# Problem details:
Stop at the line containing "by Using App-V</span></span>": write out every line from the beginning of the entries up to and including it, minus the pictures.

[Rendered images with source text]

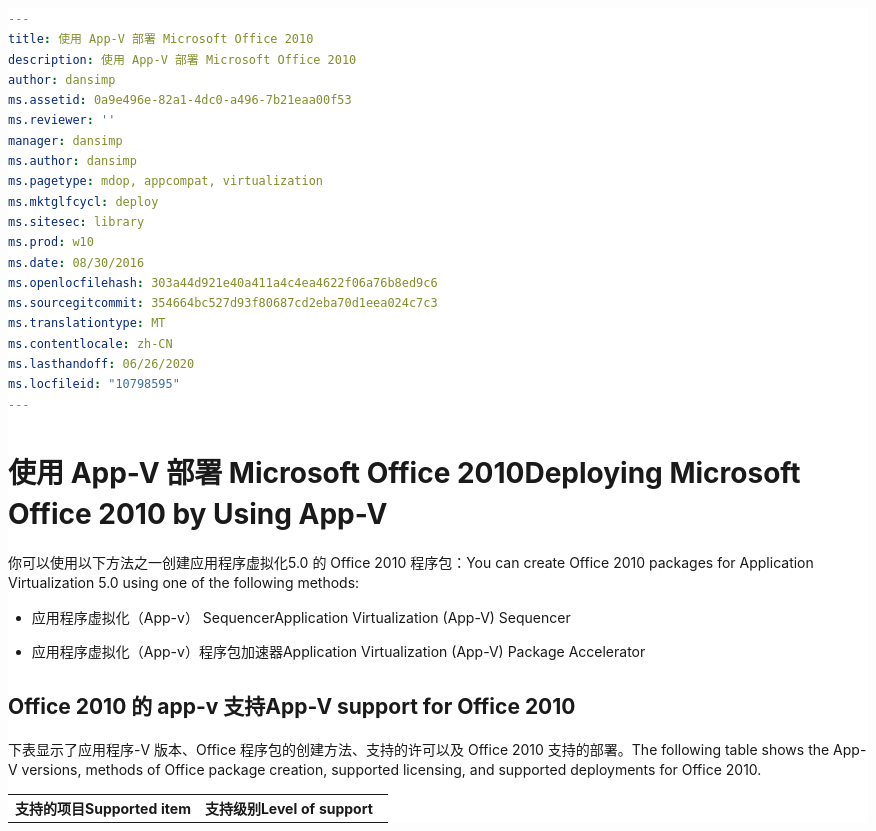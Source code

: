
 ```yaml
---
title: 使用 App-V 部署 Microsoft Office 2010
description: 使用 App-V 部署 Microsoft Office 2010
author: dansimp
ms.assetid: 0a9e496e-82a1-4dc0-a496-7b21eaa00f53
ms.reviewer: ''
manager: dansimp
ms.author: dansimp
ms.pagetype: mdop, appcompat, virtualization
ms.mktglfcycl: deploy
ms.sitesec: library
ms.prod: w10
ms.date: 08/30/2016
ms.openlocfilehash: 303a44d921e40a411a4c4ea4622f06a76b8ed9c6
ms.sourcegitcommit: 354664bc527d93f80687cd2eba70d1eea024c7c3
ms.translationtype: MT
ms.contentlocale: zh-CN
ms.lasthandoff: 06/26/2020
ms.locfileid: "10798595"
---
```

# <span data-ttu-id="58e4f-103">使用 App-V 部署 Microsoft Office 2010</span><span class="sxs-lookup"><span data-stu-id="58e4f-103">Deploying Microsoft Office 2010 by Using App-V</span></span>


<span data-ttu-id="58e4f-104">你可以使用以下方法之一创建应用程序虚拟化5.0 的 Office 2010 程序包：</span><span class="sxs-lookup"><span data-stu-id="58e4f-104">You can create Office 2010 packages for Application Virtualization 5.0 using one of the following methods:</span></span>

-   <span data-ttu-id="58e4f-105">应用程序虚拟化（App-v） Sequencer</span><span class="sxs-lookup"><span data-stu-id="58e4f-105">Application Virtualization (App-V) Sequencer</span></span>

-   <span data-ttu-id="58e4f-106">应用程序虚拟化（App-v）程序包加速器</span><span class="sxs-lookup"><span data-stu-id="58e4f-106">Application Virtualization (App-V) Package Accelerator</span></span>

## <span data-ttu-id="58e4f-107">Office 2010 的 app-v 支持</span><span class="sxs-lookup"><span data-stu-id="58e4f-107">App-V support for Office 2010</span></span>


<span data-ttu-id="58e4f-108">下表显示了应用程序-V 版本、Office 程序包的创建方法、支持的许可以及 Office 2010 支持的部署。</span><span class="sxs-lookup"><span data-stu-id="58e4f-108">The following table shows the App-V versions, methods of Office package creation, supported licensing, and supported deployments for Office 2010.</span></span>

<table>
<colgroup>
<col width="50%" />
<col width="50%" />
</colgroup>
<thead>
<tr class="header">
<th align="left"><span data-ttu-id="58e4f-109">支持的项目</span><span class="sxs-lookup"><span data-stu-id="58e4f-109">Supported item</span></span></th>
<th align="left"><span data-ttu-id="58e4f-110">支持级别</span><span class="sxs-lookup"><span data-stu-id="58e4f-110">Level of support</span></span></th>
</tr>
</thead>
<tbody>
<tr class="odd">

# Solved exercise:
Source code

:
 ```yaml
---
title: 使用 App-V 部署 Microsoft Office 2010
description: 使用 App-V 部署 Microsoft Office 2010
author: dansimp
ms.assetid: 0a9e496e-82a1-4dc0-a496-7b21eaa00f53
ms.reviewer: ''
manager: dansimp
ms.author: dansimp
ms.pagetype: mdop, appcompat, virtualization
ms.mktglfcycl: deploy
ms.sitesec: library
ms.prod: w10
ms.date: 08/30/2016
ms.openlocfilehash: 303a44d921e40a411a4c4ea4622f06a76b8ed9c6
ms.sourcegitcommit: 354664bc527d93f80687cd2eba70d1eea024c7c3
ms.translationtype: MT
ms.contentlocale: zh-CN
ms.lasthandoff: 06/26/2020
ms.locfileid: "10798595"
---
```

# <span data-ttu-id="58e4f-103">使用 App-V 部署 Microsoft Office 2010</span><span class="sxs-lookup"><span data-stu-id="58e4f-103">Deploying Microsoft Office 2010 by Using App-V</span></span>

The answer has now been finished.